Past, Present and Future Challenges in Sharing Science: From PhysioNet to Foundation Models

Gari Clifford
Emory University and Georgia Institute of Technology


Abstract

Over the last 25 years, the sharing of data and models for research in cardiology has evolved from sneakernet to the internet - from mailing tapes and compact discs of a handful of well-curated recordings of an array of arrhythmias, to the high-speed download of an entire hospital database. Yet, bandwidth and local computation has not kept pace with the rate at which we can strip mine our data archives. Recently, the trend towards the development of large foundational models has required enormous computing power, making large-scale local clusters or centralized cloud instances of data and compute the only viable solution for developing such models. Instead of democratizing access to data and compute, as was the intent of the pioneers in this field, this trend is leading to the balkanization of innovation in the hands of the rich and powerful.
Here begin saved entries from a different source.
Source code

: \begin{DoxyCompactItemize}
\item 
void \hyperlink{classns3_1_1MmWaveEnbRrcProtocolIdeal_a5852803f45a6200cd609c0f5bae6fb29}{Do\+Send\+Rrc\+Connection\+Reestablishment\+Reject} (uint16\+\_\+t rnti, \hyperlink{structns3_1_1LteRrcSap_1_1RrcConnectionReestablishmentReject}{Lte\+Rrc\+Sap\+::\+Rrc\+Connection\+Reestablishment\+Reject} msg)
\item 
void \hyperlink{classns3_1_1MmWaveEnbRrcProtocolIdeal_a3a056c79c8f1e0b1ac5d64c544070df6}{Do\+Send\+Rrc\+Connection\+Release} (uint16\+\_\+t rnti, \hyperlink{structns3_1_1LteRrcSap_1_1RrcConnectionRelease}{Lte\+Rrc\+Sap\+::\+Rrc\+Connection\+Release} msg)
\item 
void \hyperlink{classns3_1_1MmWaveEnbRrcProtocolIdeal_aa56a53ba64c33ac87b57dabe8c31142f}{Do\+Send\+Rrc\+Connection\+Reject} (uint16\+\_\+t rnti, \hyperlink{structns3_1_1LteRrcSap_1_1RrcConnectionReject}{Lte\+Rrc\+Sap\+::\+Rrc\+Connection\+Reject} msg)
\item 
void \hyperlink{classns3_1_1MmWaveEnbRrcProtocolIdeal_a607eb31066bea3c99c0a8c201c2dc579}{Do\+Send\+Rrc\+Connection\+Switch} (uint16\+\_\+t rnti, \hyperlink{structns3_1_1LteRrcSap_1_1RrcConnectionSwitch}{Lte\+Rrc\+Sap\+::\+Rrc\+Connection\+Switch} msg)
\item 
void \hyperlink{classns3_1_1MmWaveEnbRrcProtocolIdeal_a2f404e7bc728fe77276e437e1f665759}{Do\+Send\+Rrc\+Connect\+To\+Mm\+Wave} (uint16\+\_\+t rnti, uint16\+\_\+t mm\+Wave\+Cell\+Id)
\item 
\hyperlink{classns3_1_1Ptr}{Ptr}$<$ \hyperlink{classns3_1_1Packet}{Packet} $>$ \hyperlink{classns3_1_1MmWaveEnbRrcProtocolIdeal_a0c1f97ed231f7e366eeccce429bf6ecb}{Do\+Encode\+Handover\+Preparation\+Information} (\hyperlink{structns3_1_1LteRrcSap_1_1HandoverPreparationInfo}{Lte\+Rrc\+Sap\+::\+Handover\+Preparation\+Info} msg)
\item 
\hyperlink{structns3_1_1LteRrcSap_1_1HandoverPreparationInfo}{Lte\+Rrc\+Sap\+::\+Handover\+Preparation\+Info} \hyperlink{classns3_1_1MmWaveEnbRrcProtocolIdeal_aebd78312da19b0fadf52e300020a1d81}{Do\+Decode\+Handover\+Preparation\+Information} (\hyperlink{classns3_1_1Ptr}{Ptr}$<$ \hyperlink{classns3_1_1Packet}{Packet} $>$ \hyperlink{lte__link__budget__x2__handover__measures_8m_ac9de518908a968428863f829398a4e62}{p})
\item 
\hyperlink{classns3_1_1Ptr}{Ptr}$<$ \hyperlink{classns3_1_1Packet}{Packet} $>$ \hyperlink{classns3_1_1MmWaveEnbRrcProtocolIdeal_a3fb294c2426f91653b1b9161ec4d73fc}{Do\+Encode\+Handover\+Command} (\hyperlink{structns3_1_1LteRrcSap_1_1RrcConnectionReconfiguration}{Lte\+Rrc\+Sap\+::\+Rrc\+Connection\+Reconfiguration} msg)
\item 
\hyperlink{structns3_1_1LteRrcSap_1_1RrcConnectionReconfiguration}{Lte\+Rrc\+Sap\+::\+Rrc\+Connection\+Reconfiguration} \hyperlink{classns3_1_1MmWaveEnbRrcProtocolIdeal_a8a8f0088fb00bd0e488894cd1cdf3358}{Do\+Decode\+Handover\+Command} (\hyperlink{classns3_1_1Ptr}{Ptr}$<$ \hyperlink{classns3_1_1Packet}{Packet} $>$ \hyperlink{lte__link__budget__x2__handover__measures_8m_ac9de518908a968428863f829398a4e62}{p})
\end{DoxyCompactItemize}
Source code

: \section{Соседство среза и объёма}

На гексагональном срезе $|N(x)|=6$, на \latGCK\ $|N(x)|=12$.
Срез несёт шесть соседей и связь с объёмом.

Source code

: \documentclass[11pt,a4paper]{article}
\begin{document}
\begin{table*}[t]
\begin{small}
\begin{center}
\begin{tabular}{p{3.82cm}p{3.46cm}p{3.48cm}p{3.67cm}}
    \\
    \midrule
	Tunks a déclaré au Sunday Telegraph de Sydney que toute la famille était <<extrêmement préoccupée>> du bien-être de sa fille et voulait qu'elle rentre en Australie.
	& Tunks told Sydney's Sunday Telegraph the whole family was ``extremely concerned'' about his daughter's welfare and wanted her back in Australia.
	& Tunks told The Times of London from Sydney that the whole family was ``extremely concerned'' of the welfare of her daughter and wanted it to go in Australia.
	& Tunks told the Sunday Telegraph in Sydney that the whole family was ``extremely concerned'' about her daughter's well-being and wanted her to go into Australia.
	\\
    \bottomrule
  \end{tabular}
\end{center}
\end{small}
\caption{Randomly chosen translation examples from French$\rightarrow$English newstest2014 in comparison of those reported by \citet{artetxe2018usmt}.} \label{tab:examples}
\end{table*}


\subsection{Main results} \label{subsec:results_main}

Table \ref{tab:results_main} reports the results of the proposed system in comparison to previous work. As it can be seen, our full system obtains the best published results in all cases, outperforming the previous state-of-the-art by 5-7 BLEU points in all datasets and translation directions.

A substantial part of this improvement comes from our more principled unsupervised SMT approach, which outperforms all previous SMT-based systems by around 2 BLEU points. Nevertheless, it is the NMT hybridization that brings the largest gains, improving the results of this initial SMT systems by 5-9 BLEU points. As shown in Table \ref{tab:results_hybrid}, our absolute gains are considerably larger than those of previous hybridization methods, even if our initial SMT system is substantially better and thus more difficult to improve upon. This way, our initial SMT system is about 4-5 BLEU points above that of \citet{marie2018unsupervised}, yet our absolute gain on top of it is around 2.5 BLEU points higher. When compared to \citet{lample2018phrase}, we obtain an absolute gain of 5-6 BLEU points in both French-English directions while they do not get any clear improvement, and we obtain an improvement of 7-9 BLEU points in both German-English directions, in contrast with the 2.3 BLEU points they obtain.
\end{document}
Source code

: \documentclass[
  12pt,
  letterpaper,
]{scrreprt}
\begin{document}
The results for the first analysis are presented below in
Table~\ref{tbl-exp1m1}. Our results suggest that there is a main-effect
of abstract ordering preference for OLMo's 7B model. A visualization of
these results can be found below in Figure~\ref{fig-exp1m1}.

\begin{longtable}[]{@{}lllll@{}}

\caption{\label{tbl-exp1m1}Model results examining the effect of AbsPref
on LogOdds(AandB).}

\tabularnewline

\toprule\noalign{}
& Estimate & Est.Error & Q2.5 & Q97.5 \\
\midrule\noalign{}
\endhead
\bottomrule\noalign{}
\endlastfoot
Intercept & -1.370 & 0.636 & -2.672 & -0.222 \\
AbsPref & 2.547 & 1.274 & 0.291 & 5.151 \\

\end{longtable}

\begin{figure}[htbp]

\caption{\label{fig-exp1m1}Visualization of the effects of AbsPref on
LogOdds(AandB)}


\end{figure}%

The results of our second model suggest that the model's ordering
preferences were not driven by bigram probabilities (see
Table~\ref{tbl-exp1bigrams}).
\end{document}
Moreover, claims of foundation models in cardiology, physiology, and medical data in general, are largely premature because foundation models must be trained on broad enough range of data so that they may be applied across a wide range of use cases. To do so requires broad representation, of both individuals and medical conditions. This article examines these trends and provides a discussion of the most promising future directions, together with potential solutions to the concentration of power and lack of diversity in foundation models.